Beyond
Banks
by Pamela H. Roderick
From
Entrepreneur Magazine, June 1990

Padgett
Printing Corp. was in trouble. A family business specializing
in advertising and direct mail printing, the Dallas-based company
had revenues of about $10 million, 75 employees, relied on a local
bank for its financial needs, and had never needed a business
plan, much less an investment banker-until the day its credit
line dried up in 1988.
Texas
banks were having serious problems at the time, and Winfield Padgett,
Chairman, said his business had been through a couple of bad years,
too. When he went to see about refinancing his one-year note and
line of credit, the bank responded with an unattractive offer.

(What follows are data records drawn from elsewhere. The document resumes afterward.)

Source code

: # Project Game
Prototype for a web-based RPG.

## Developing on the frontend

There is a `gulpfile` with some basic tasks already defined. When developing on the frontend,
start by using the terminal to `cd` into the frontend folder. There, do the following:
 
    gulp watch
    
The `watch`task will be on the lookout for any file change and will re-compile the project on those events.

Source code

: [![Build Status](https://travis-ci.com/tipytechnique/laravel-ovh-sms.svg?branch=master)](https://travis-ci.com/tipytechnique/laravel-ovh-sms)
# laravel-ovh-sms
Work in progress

"It made sense at that point to shop for more institutions and
look at other sources," Padgett says. One of the other sources
he talked to was Charles V. Lemmon III, President of C.V. Lemmon
& Co. Inc., a Dallas investment banking and financial consulting
firm. Lemmon recommended tapping the financial markets by doing
a private placement.
A
private placement is debt or equity sold privately to one or a
few investors, usually large institutions such as pension funds
or insurance companies. It is not advertised or sold to the general
public. It may be as simple as a bank loan look-alike or as complicated
as Wall Street wizards can make it. Each deal is tailored for
a specific company and situation.
What
Padgett Printing wanted was long-term capital under $3 million
and short-term capital under $1 million. And that's what it got:
a six-year, fixed-rate loan pegged at 2 1/2 percent above the
prime rate, and a floating rate line of credit, at prime plus
1 percent, from a second lender.
"We'd
never gone through a formal planning process, in terms of organizing
a package to put before an institution or a group to provide financing,
so [Lemmon] provided some guidance and organization in that process,"

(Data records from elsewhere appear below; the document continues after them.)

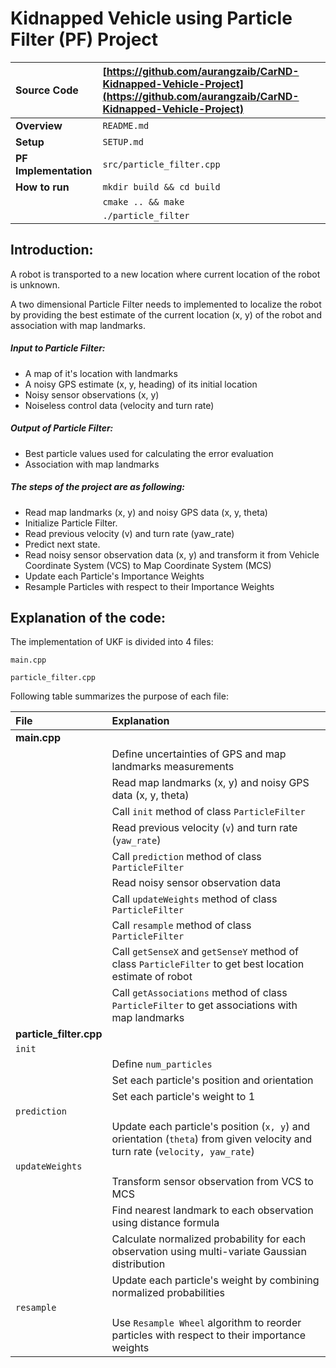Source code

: # Kidnapped Vehicle using Particle Filter (PF) Project

| **Source Code**  | [https://github.com/aurangzaib/CarND-Kidnapped-Vehicle-Project](https://github.com/aurangzaib/CarND-Kidnapped-Vehicle-Project)  |
|:-----------|:-------------|
| **Overview**  | `README.md`  |
| **Setup**  | `SETUP.md`  |
|**PF Implementation**| `src/particle_filter.cpp`|
| **How to run**  | `mkdir build && cd build` | 
| |`cmake .. && make`     	|
| |`./particle_filter`     		|

## Introduction:

A robot is transported to a new location where current location of the robot is unknown.

A two dimensional Particle Filter needs to implemented to localize the robot by providing the best estimate of the current location (x, y) of the robot and association with map landmarks.

##### Input to Particle Filter:

- A map of it's location with landmarks
- A noisy GPS estimate (x, y, heading) of its initial location
- Noisy sensor observations (x, y)
- Noiseless control data (velocity and turn rate)

##### Output of Particle Filter:

- Best particle values used for calculating the error evaluation
- Association with map landmarks

##### The steps of the project are as following:

- Read map landmarks (x, y) and noisy GPS data (x, y, theta)
- Initialize Particle Filter.
- Read previous velocity (v) and turn rate (yaw_rate)
- Predict next state.
- Read noisy sensor observation data (x, y) and transform it from Vehicle Coordinate System (VCS) to Map Coordinate System (MCS)
- Update each Particle's Importance Weights
- Resample Particles with respect to their Importance Weights

## Explanation of the code:

The implementation of UKF is divided into 4 files:

`main.cpp`

`particle_filter.cpp`


Following table summarizes the purpose of each file:

| File | Explanation |
|:-----------|:-------------|
|**main.cpp**| |
|				| Define uncertainties of GPS and map landmarks measurements |
| 				| Read map landmarks (x, y) and noisy GPS data (x, y, theta) | 
|				| Call `init` method of class `ParticleFilter` |
|				| Read previous velocity (`v`) and turn rate (`yaw_rate`) |
|				| Call `prediction` method of class `ParticleFilter` |
|				| Read noisy sensor observation data |
|				| Call `updateWeights` method of class `ParticleFilter` |
|				| Call `resample` method of class `ParticleFilter` |
|				| Call `getSenseX` and `getSenseY` method of class `ParticleFilter` to get best location estimate of robot|
|				| Call `getAssociations` method of class `ParticleFilter` to get associations with map landmarks|
|**particle_filter.cpp**| |
|`init` | |
| 				| Define `num_particles` |
| 				| Set each particle's position and orientation |
| 				| Set each particle's weight to 1 |
|`prediction` | |
| 				| Update each particle's position (`x, y`) and orientation (`theta`) from given velocity and turn rate (`velocity, yaw_rate`) |
|`updateWeights` | |
| 				| Transform sensor observation from VCS to MCS | 
| 				| Find nearest landmark to each observation using distance formula |
|				| Calculate normalized probability for each observation using multi-variate Gaussian distribution |
|				| Update each particle's weight by combining normalized probabilities | 
|`resample`	|	|
|				| Use `Resample Wheel` algorithm to reorder particles with respect to their importance weights |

Padgett says. "But what's more important, he identified sources
that would be interested in our deal."
Lemmon
points out that with many out-of-state lenders, local borrowers
have no way of knowing whom to approach, how to make a loan request
or how to negotiate terms. That is precisely what the private
placement market is for: financing a business when bank loans
are not the answer.
Roger
Baumberger, National Director of Corporate Finance for the accounting
and consulting firm BDO Seidman, based in New York City, believes
many entrepreneurs miss opportunities to expand because they are
not aware that there are people out there ready to write them
checks. "Too many companies don't know that a lot of institutions
are just sitting there with budgets and allocated funds that they
have to put out in the private placement market to satisfy their
internal investing requirements."
"I
think there are an awful lot of entrepreneurs who have good, solid
businesses, who are doing well, and who could expand more rapidly
than they are, but probably the only person they talk to is their
commercial bank's loan officer," says Baumberger. "And having
been one myself for many years, I know that loan officers tend
to be a little insular in their perspective. A loan officer wants
to make loans, but really wants to make ultra-safe loans, so his
bias is naturally going to be toward an under-leveraged situation."
DEBT
VS. EQUITY
Debt
financings are the most common type of private placement, and
they come in almost as many shapes and sizes as there are borrowers.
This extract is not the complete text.